Over the course of several years, directors Katja Høgset, Margreth Olin and Espen Wallin chronicle Fossen’s remarkable work as a rising-star fine art photographer. Her talent and passion look, for a while at least, as if they could be the only things which could defeat this illness. But anorexia is a disease not easily shaken once it takes hold. Through her art, and her candour in front of both her own camera and that of the filmmakers, The Self Portrait explores Fossen’s complicated relationship with the most deadly of all psychiatric conditions.

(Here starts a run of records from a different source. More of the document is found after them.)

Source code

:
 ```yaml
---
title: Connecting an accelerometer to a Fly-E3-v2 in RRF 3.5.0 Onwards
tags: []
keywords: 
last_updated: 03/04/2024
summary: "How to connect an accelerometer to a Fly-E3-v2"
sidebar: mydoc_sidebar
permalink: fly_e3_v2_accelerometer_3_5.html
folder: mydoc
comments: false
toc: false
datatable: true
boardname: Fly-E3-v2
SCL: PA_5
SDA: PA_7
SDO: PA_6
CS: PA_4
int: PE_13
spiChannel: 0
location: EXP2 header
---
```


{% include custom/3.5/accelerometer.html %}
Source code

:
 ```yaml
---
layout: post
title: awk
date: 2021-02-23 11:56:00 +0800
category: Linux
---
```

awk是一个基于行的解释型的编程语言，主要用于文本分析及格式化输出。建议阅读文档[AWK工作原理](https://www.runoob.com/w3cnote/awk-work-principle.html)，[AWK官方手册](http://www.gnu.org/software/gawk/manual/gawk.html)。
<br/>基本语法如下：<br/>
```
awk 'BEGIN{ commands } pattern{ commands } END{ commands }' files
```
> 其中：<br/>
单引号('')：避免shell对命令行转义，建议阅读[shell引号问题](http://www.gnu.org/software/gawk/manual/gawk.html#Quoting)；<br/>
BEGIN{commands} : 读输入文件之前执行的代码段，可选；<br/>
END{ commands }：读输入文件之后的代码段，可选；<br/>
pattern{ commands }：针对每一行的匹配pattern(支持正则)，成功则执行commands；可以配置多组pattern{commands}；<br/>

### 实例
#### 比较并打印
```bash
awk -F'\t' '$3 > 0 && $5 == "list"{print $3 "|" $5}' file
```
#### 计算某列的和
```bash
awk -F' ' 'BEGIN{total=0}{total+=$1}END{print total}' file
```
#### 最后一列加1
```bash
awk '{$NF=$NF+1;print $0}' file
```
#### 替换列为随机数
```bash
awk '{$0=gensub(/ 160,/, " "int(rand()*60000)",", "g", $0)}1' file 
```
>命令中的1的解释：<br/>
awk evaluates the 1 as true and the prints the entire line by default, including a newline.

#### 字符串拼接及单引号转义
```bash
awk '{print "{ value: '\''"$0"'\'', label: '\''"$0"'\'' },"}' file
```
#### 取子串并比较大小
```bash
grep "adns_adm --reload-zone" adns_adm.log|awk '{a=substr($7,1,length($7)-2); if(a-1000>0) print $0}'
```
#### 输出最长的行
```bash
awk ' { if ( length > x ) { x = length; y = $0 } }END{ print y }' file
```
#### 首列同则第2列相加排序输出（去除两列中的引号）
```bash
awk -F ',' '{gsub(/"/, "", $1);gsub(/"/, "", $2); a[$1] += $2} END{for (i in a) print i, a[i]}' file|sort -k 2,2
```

Her death was clearly not the outcome that the filmmakers were hoping for when they started on the journey to making The Self Portrait. But given the degree of anguish and suffering which is evident throughout, it’s hard to see how this story could have ended any other way. As such, this is an uncomfortable and upsetting watch. It should, nonetheless, find further interest on the festival circuit. While it might struggle to draw wide audiences, the film will attract viewers connected to the world of photography and organisations working within the field of mental health.
Fossen’s experience of living with anorexia while pursuing photography as an artistic outlet is rife with contradictions. The compulsion to create is weighed against the compulsion to self-destruct; the impulse to shrink — literally — away from the world seems in direct collision with the urge to expose herself emotionally and physically. Her descent into anorexia as an anxious child was about taking control of one aspect of her life, in the midst of uncertainty. But is it Lena Marie who is in control or her disease, which she describes as a “prison, where the illness makes all the decisions”? Most striking are her words. She claims, at one point, that no matter how grave her condition, she always wanted to live — but then, darkly, refers to her disorder as “a slow suicide. If I die, I die.”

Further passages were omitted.